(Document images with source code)
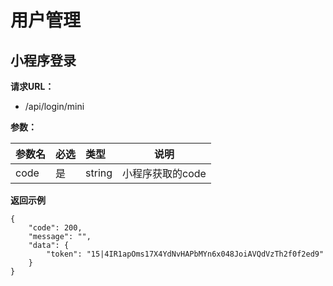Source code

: # 用户管理

## 小程序登录

**请求URL：**

- /api/login/mini

**参数：**

|参数名|必选|类型| 说明         |
|:----    |:---|:----- |------------|
| code |是  |string | 小程序获取的code |


**返回示例**

``` 
{
    "code": 200,
    "message": "",
    "data": {
        "token": "15|4IR1apOms17X4YdNvHAPbMYn6x048JoiAVQdVzTh2f0f2ed9"
    }
}
```


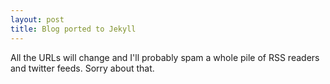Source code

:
 ```yaml
---
layout: post
title: Blog ported to Jekyll
---
```


All the URLs will change and I'll probably spam a whole pile of RSS readers
and twitter feeds. Sorry about that.
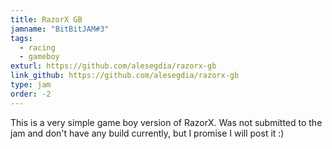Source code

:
 ```yaml
---
title: RazorX GB
jamname: "BitBitJAM#3"
tags:
  - racing
  - gameboy
exturl: https://github.com/alesegdia/razorx-gb
link_github: https://github.com/alesegdia/razorx-gb
type: jam
order: -2
---
```


This is a very simple game boy version of RazorX. Was not submitted to the jam and don't have any build currently, but I promise I will post it :)
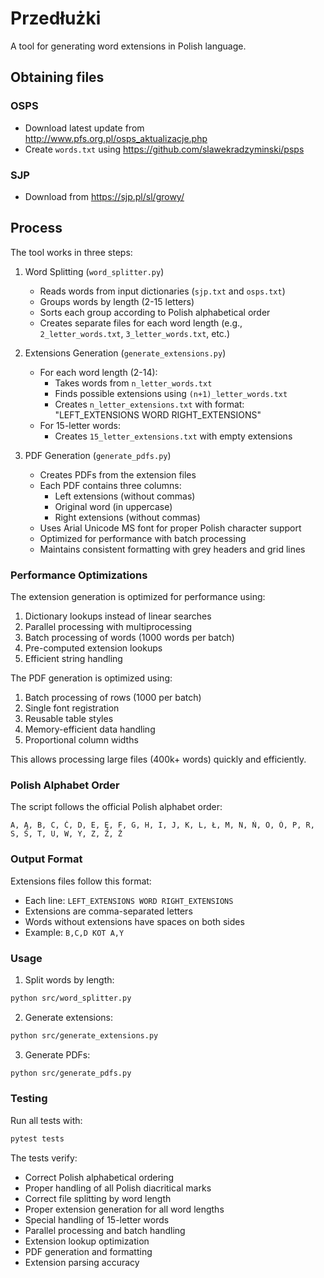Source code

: # Przedłużki

A tool for generating word extensions in Polish language.

## Obtaining files

### OSPS

- Download latest update from http://www.pfs.org.pl/osps_aktualizacje.php
- Create `words.txt` using https://github.com/slawekradzyminski/psps

### SJP

- Download from https://sjp.pl/sl/growy/

## Process

The tool works in three steps:

1. Word Splitting (`word_splitter.py`)
   - Reads words from input dictionaries (`sjp.txt` and `osps.txt`)
   - Groups words by length (2-15 letters)
   - Sorts each group according to Polish alphabetical order
   - Creates separate files for each word length (e.g., `2_letter_words.txt`, `3_letter_words.txt`, etc.)

2. Extensions Generation (`generate_extensions.py`)
   - For each word length (2-14):
     - Takes words from `n_letter_words.txt`
     - Finds possible extensions using `(n+1)_letter_words.txt`
     - Creates `n_letter_extensions.txt` with format: "LEFT_EXTENSIONS WORD RIGHT_EXTENSIONS"
   - For 15-letter words:
     - Creates `15_letter_extensions.txt` with empty extensions

3. PDF Generation (`generate_pdfs.py`)
   - Creates PDFs from the extension files
   - Each PDF contains three columns:
     - Left extensions (without commas)
     - Original word (in uppercase)
     - Right extensions (without commas)
   - Uses Arial Unicode MS font for proper Polish character support
   - Optimized for performance with batch processing
   - Maintains consistent formatting with grey headers and grid lines

### Performance Optimizations

The extension generation is optimized for performance using:
1. Dictionary lookups instead of linear searches
2. Parallel processing with multiprocessing
3. Batch processing of words (1000 words per batch)
4. Pre-computed extension lookups
5. Efficient string handling

The PDF generation is optimized using:
1. Batch processing of rows (1000 per batch)
2. Single font registration
3. Reusable table styles
4. Memory-efficient data handling
5. Proportional column widths

This allows processing large files (400k+ words) quickly and efficiently.

### Polish Alphabet Order

The script follows the official Polish alphabet order:
```
A, Ą, B, C, Ć, D, E, Ę, F, G, H, I, J, K, L, Ł, M, N, Ń, O, Ó, P, R, S, Ś, T, U, W, Y, Z, Ź, Ż
```

### Output Format

Extensions files follow this format:
- Each line: `LEFT_EXTENSIONS WORD RIGHT_EXTENSIONS`
- Extensions are comma-separated letters
- Words without extensions have spaces on both sides
- Example: `B,C,D KOT A,Y`

### Usage

1. Split words by length:
```bash
python src/word_splitter.py
```

2. Generate extensions:
```bash
python src/generate_extensions.py
```

3. Generate PDFs:
```bash
python src/generate_pdfs.py
```

### Testing

Run all tests with:
```bash
pytest tests
```

The tests verify:
- Correct Polish alphabetical ordering
- Proper handling of all Polish diacritical marks
- Correct file splitting by word length
- Proper extension generation for all word lengths
- Special handling of 15-letter words
- Parallel processing and batch handling
- Extension lookup optimization
- PDF generation and formatting
- Extension parsing accuracy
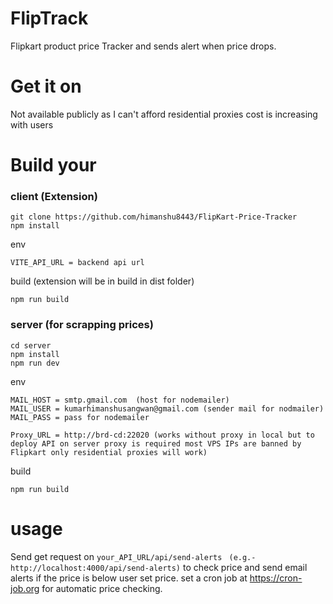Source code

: # FlipTrack
 Flipkart product price Tracker and sends alert when price drops.


# Get it on
Not available publicly as I can't afford residential proxies cost is increasing with users
<!--[![Image Description](https://i.imgur.com/sEB2m5m.png)](https://microsoftedge.microsoft.com/addons/detail/fliptrack-flipkart-pric/bnpdinlljjfikbfieldlipidieagnmep)
   [![Available Chrome Web Store](https://i.imgur.com/dsKixGv.png)](https://chromewebstore.google.com/detail/fliptrack-flipkart-price/pekpfcghlbljghaojdlajgpceebobokd?hl=en)-->

# Build your

### client (Extension)
```
git clone https://github.com/himanshu8443/FlipKart-Price-Tracker
npm install
```
env
```
VITE_API_URL = backend api url
```
build (extension will be in build in dist folder)
```
npm run build
```

### server (for scrapping prices)
```
cd server
npm install
npm run dev 
```
env
```
MAIL_HOST = smtp.gmail.com  (host for nodemailer)
MAIL_USER = kumarhimanshusangwan@gmail.com (sender mail for nodmailer)
MAIL_PASS = pass for nodemailer

Proxy_URL = http://brd-cd:22020 (works without proxy in local but to deploy API on server proxy is required most VPS IPs are banned by Flipkart only residential proxies will work)
```


build
```
npm run build
```

# usage
Send get request on ```your_API_URL/api/send-alerts ``` ```(e.g.- http://localhost:4000/api/send-alerts)``` to check price and send email alerts if the price is below user set price.
set a cron job at https://cron-job.org for automatic price checking.
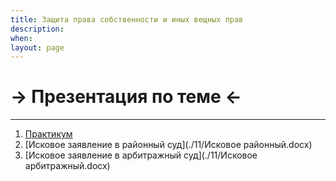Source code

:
 ```yaml
---
title: Защита права собственности и иных вещных прав
description:
when:
layout: page
---
```


# &rarr; <a id="goToPresentation" target="_blank">Презентация по теме</a> &larr;

<hr />

1. [Практикум](./11/практикум.pdf)
2. [Исковое заявление в районный суд](./11/Исковое районный.docx)
3. [Исковое заявление в арбитражный суд](./11/Исковое арбитражный.docx)
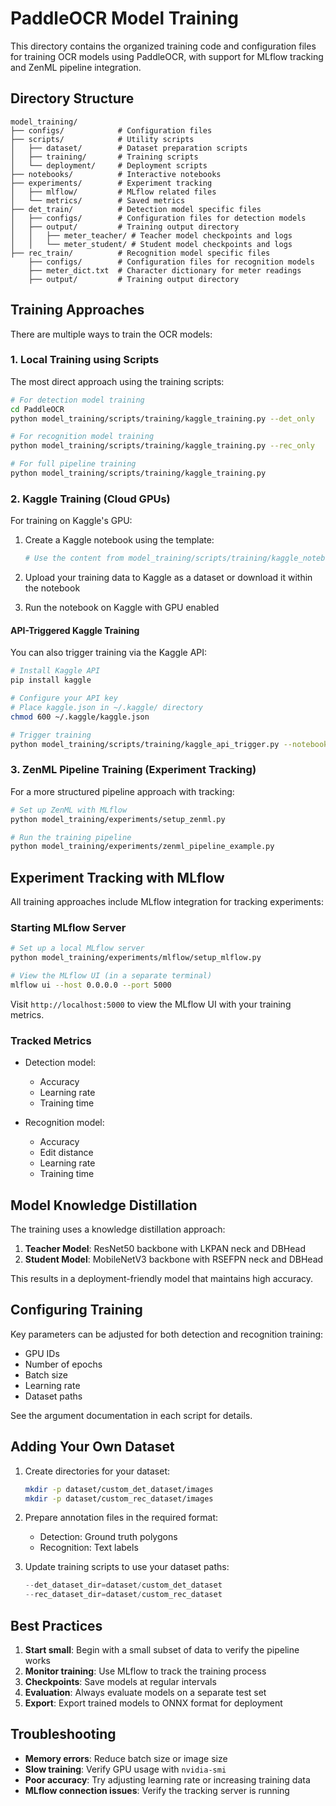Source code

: # PaddleOCR Model Training

This directory contains the organized training code and configuration files for training OCR models using PaddleOCR, with support for MLflow tracking and ZenML pipeline integration.

## Directory Structure

```
model_training/
├── configs/            # Configuration files
├── scripts/            # Utility scripts
│   ├── dataset/        # Dataset preparation scripts
│   ├── training/       # Training scripts
│   └── deployment/     # Deployment scripts
├── notebooks/          # Interactive notebooks
├── experiments/        # Experiment tracking
│   ├── mlflow/         # MLflow related files
│   └── metrics/        # Saved metrics
├── det_train/          # Detection model specific files
│   ├── configs/        # Configuration files for detection models
│   ├── output/         # Training output directory
│   │   ├── meter_teacher/ # Teacher model checkpoints and logs
│   │   └── meter_student/ # Student model checkpoints and logs
├── rec_train/          # Recognition model specific files
    ├── configs/        # Configuration files for recognition models
    ├── meter_dict.txt  # Character dictionary for meter readings
    ├── output/         # Training output directory
```

## Training Approaches

There are multiple ways to train the OCR models:

### 1. Local Training using Scripts

The most direct approach using the training scripts:

```bash
# For detection model training
cd PaddleOCR
python model_training/scripts/training/kaggle_training.py --det_only

# For recognition model training
python model_training/scripts/training/kaggle_training.py --rec_only

# For full pipeline training
python model_training/scripts/training/kaggle_training.py
```

### 2. Kaggle Training (Cloud GPUs)

For training on Kaggle's GPU:

1. Create a Kaggle notebook using the template:
   ```python
   # Use the content from model_training/scripts/training/kaggle_notebook_training.py as a template
   ```

2. Upload your training data to Kaggle as a dataset or download it within the notebook
3. Run the notebook on Kaggle with GPU enabled

#### API-Triggered Kaggle Training

You can also trigger training via the Kaggle API:

```bash
# Install Kaggle API
pip install kaggle

# Configure your API key
# Place kaggle.json in ~/.kaggle/ directory
chmod 600 ~/.kaggle/kaggle.json

# Trigger training
python model_training/scripts/training/kaggle_api_trigger.py --notebook path/to/notebook.ipynb --gpu
```

### 3. ZenML Pipeline Training (Experiment Tracking)

For a more structured pipeline approach with tracking:

```bash
# Set up ZenML with MLflow
python model_training/experiments/setup_zenml.py

# Run the training pipeline
python model_training/experiments/zenml_pipeline_example.py
```

## Experiment Tracking with MLflow

All training approaches include MLflow integration for tracking experiments:

### Starting MLflow Server

```bash
# Set up a local MLflow server
python model_training/experiments/mlflow/setup_mlflow.py

# View the MLflow UI (in a separate terminal)
mlflow ui --host 0.0.0.0 --port 5000
```

Visit `http://localhost:5000` to view the MLflow UI with your training metrics.

### Tracked Metrics

- Detection model:
  - Accuracy
  - Learning rate
  - Training time

- Recognition model:
  - Accuracy
  - Edit distance
  - Learning rate
  - Training time

## Model Knowledge Distillation

The training uses a knowledge distillation approach:

1. **Teacher Model**: ResNet50 backbone with LKPAN neck and DBHead
2. **Student Model**: MobileNetV3 backbone with RSEFPN neck and DBHead

This results in a deployment-friendly model that maintains high accuracy.

## Configuring Training

Key parameters can be adjusted for both detection and recognition training:

- GPU IDs
- Number of epochs
- Batch size
- Learning rate
- Dataset paths

See the argument documentation in each script for details.

## Adding Your Own Dataset

1. Create directories for your dataset:
   ```bash
   mkdir -p dataset/custom_det_dataset/images
   mkdir -p dataset/custom_rec_dataset/images
   ```

2. Prepare annotation files in the required format:
   - Detection: Ground truth polygons
   - Recognition: Text labels

3. Update training scripts to use your dataset paths:
   ```python
   --det_dataset_dir=dataset/custom_det_dataset
   --rec_dataset_dir=dataset/custom_rec_dataset
   ```

## Best Practices

1. **Start small**: Begin with a small subset of data to verify the pipeline works
2. **Monitor training**: Use MLflow to track the training process
3. **Checkpoints**: Save models at regular intervals
4. **Evaluation**: Always evaluate models on a separate test set
5. **Export**: Export trained models to ONNX format for deployment

## Troubleshooting

- **Memory errors**: Reduce batch size or image size
- **Slow training**: Verify GPU usage with `nvidia-smi`
- **Poor accuracy**: Try adjusting learning rate or increasing training data
- **MLflow connection issues**: Verify the tracking server is running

• [Exercise]:
Starting at the line above that has "- PDF generation and formatting" and ending at the line that has "Not available publicly", copy each line exactly, leaving the pictures out and adding nothing.

• [Completed exercise]:
- PDF generation and formatting
- Extension parsing accuracy
Source code

: # FlipTrack
 Flipkart product price Tracker and sends alert when price drops.


# Get it on
Not available publicly as I can't afford residential proxies cost is increasing with users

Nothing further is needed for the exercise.